ASSIGNMENT: Pull out every line in the data that has the string "callGenerateApi" in it.

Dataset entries
◇ ◇ ◇ ◇ ◇
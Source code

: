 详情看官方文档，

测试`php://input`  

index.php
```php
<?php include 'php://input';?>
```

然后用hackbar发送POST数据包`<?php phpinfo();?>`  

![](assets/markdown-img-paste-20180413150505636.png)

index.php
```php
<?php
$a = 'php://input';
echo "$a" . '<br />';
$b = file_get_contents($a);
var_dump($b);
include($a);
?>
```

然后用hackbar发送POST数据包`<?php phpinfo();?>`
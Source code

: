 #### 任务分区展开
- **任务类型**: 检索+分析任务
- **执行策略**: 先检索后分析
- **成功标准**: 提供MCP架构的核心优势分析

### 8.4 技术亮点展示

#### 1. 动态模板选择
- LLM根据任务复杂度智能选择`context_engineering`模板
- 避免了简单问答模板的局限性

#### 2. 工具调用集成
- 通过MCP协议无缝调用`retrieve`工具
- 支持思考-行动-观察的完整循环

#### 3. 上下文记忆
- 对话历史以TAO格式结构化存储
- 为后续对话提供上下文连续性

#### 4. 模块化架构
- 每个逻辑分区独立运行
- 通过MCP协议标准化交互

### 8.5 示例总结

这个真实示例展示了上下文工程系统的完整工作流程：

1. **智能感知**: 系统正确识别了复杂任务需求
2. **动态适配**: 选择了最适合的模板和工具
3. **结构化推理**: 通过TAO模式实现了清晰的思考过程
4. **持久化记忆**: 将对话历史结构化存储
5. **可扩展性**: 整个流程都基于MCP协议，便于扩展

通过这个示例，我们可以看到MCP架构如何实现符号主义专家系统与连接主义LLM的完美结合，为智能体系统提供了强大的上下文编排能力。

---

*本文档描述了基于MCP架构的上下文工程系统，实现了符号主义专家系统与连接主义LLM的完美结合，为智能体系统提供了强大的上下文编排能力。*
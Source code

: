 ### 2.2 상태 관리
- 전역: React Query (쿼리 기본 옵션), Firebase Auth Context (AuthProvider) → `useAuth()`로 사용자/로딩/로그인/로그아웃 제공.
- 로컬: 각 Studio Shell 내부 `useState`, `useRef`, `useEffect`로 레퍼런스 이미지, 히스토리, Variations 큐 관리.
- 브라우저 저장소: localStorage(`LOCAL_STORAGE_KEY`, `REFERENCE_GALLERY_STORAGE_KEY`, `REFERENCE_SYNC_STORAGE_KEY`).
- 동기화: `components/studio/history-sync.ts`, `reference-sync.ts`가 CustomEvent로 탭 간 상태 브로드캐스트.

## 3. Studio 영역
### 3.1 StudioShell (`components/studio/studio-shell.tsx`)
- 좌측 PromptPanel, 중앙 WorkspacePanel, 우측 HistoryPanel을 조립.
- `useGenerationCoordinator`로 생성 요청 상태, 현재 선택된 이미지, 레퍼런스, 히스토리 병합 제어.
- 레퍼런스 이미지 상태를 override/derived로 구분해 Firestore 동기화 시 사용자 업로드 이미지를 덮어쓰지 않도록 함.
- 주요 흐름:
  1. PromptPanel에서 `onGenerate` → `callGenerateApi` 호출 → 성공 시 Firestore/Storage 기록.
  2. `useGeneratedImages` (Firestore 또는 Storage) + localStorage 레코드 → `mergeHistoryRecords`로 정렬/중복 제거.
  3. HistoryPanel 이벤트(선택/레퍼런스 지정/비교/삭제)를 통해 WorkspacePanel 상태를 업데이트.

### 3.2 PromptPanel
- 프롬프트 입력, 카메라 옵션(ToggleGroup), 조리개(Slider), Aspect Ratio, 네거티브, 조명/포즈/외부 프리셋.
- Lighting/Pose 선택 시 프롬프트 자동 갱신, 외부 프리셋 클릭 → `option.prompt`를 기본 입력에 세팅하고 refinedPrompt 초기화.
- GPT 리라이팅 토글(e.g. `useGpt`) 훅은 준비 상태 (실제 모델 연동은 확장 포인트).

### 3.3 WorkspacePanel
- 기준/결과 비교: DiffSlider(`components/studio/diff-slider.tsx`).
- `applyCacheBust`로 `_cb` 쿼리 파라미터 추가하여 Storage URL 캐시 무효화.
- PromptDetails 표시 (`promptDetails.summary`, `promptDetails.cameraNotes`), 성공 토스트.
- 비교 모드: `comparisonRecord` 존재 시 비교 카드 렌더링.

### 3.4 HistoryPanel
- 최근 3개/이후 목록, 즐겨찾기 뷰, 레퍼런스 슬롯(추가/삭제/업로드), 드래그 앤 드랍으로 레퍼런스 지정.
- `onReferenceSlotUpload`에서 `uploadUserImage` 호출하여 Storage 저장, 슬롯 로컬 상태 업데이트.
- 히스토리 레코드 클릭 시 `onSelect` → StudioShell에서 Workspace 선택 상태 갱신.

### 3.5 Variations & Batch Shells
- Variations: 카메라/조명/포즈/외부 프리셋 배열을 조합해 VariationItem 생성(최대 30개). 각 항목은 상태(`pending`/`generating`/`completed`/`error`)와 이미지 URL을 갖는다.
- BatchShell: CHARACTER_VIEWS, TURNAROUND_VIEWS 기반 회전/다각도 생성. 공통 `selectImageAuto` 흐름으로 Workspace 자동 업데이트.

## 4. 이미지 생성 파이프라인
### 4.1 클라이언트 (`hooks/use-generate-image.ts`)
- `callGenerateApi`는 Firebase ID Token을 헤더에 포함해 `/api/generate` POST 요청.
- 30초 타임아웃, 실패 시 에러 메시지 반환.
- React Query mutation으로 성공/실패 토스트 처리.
◇ ◇ ◇ ◇ ◇
ANSWER TO THIS EXERCISE:
  1. PromptPanel에서 `onGenerate` → `callGenerateApi` 호출 → 성공 시 Firestore/Storage 기록.
- `callGenerateApi`는 Firebase ID Token을 헤더에 포함해 `/api/generate` POST 요청.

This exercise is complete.